Софья Яковлевна никогда не была влюблена в мужа. Юрий Павлович смутно подозревал, что у его жены были увлечения. Другого слова он мысленно не употреблял и гнал от себя мысли более определенные. По своим материалистическим взглядам он не придавал чрезмерного значения супружеской верности. Сам впрочем был жене верен, частью из-за переобременности работой, частью потому, что нежно ее любил. Любовью — еще больше, чем своим положением в обществе и богатством, — он ее в свое время и подкупил. За четырнадцать лет у Дюммлеров создались ровные, спокойные дружеские отношения, которым способствовало и то, что оба они были так заняты: он службой, она жизнью в свете и воспитанием сына. Для Софьи Яковлевны муж давно был все-таки свой и самый близкий человек.

«Полгода быть сиделкой при больном!» — подумала она. В этом было новое проявление того, чего Софья Яковлевна боялась больше всего на свете: ей в последней год казалось, что жизнь ее, в сущности, кончилась, что впереди остается лишь более или менее сносное доживиние. «Да, немного же мне было дано. Другим гораздо больше… За что это?.. Ничего не поделаешь: буду сиделкой… Но как быть с Колей? Отдать его в Лицей? Эти ужасные мальчишеские интернаты… Взять к нему гувернера и повезти с нами? Да, так, очевидно, придется сделать…» У Коли давно не было воспитателей. Софья Яковлевна бессознательно ревновала его к гувернанткам и даже к гувернерам. «Лет через пять-шесть он все равно перестанет обращать на меня внимание!»

В диванной на столе лежал «Русский вестник» с «Анной Карениной». «Вот это ему и дать», — подумала она с неприятным чувством. Ей при чтении казалось, что есть какое-то внешнее сходство между их домом и домом Анны. Софья Яковлевна находила, что в их обществе теперь чуть не все немного подделываются под этот вызывавший небывалый фурор роман. «Недаром спорят, кто с кого писан… Ну, я на Анну никак не похожа, и уж сейчас-то менее всего думаю о Вронских!» — с улыбкой подумала она и, вздохнув, отправилась к мужу.

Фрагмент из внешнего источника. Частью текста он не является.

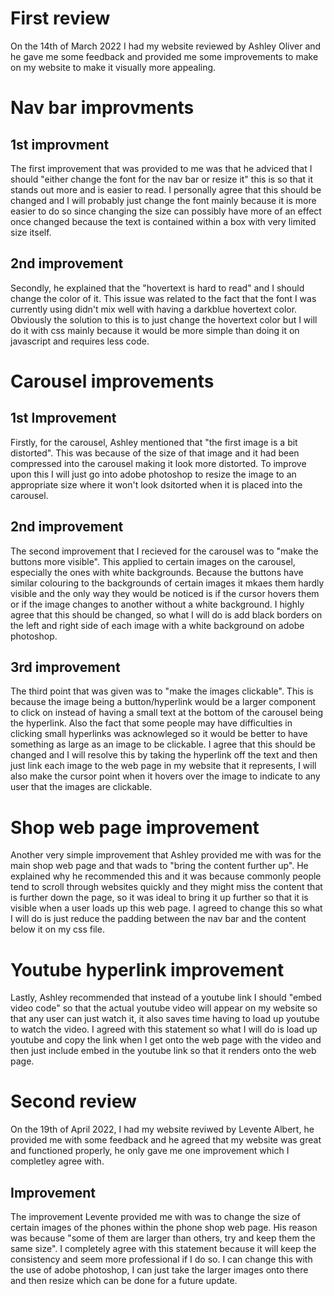 # First review

On the 14th of March 2022 I had my website reviewed by Ashley Oliver and he gave me some feedback and provided me some improvements to make on my website to make it visually more appealing.

# Nav bar improvments

## 1st improvment

The first improvement that was provided to me was that he adviced that I should "either change the font for the nav bar or resize it" this is so that it stands out more and is easier to read. I personally agree that this should be changed and I will probably just change the font mainly because it is more easier to do so since changing the size can possibly have more of an effect once changed because the text is contained within a box with very limited size itself.

## 2nd improvement

Secondly, he explained that the "hovertext is hard to read" and I should change the color of it. This issue was related to the fact that the font I was currently using didn't mix well with having a darkblue hovertext color. Obviously the solution to this is to just change the hovertext color but I will do it with css mainly because it would be more simple than doing it on javascript and requires less code.

# Carousel improvements 

## 1st Improvement

Firstly, for the carousel, Ashley mentioned that "the first image is a bit distorted". This was because of the size of that image and it had been compressed into the carousel making it look more distorted. To improve upon this I will just go into adobe photoshop to resize the image to an appropriate size where it won't look dsitorted when it is placed into the carousel.
 
## 2nd improvement

The second improvement that I recieved for the carousel was to "make the buttons more visible". This applied to certain images on the carousel, especially the ones with white backgrounds. Because the buttons have similar colouring to the backgrounds of certain images it mkaes them hardly visible and the only way they would be noticed is if the cursor hovers them or if the image changes to another without a white background. I highly agree that this should be changed, so what I will do is add black borders on the left and right side of each image with a white background on adobe photoshop. 

## 3rd improvement 

The third point that was given was to "make the images clickable". This is because the image being a button/hyperlink would be a larger component to click on instead of having a small text at the bottom of the carousel being the hyperlink. Also the fact that some people may have difficulties in clicking small hyperlinks was acknowleged so it would be better to have something as large as an image to be clickable. I agree that this should be changed and I will resolve this by taking the hyperlink off the text and then just link each image to the web page in my website that it represents, I will also make the cursor point when it hovers over the image to indicate to any user that the images are clickable.

# Shop web page improvement

Another very simple improvement that Ashley provided me with was for the main shop web page and that wads to "bring the content further up". He explained why he recommended this and it was because commonly people tend to scroll through websites quickly and they might miss the content that is further down the page, so it was ideal to bring it up further so that it is visible when a user loads up this web page. I agreed to change this so what I will do is just reduce the padding between the nav bar and the content below it on my css file. 

# Youtube hyperlink improvement

Lastly, Ashley recommended that instead of a youtube link I should "embed video code" so that the actual youtube video will appear on my website so that any user can just watch it, it also saves time having to load up youtube to watch the video. I agreed with this statement so what I will do is load up youtube and copy the link when I get onto the web page with the video and then just include embed in the youtube link so that it renders onto the web page.

# Second review

On the 19th of April 2022, I had my website reviwed by Levente Albert, he provided me with some feedback and he agreed that my website was great and functioned properly, he only gave me one improvement which I completley agree with.

## Improvement 

The improvement Levente provided me with was to change the size of certain images of the phones within the phone shop web page. His reason was because "some of them are larger than others, try and keep them the same size". I completely agree with this statement because it will keep the consistency and seem more professional if I do so. I can change this with the use of adobe photoshop, I can just take the larger images onto there and then resize which can be done for a future update.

— Вот, ты хотел читать. Все-таки надо же тебе прочесть «Анну Каренину», — сказала она. Юрий Павлович сам понимал, что надо. Ему было и скучно, и несколько неловко за автора: совестно, что пустяками занимается и заставляет заниматься других почтенный, по-видимому, человек, помещик, принадлежащий к хорошей титулованной семье, — русской, но через Остен-Сакенов породнившийся с Брюлями, Мантейфелями, Унгерн-Штернбергами и даже косвенно с Кеттлерами, — вдобавок, кажется, дальний родственник графа Дмитрия Андреевича.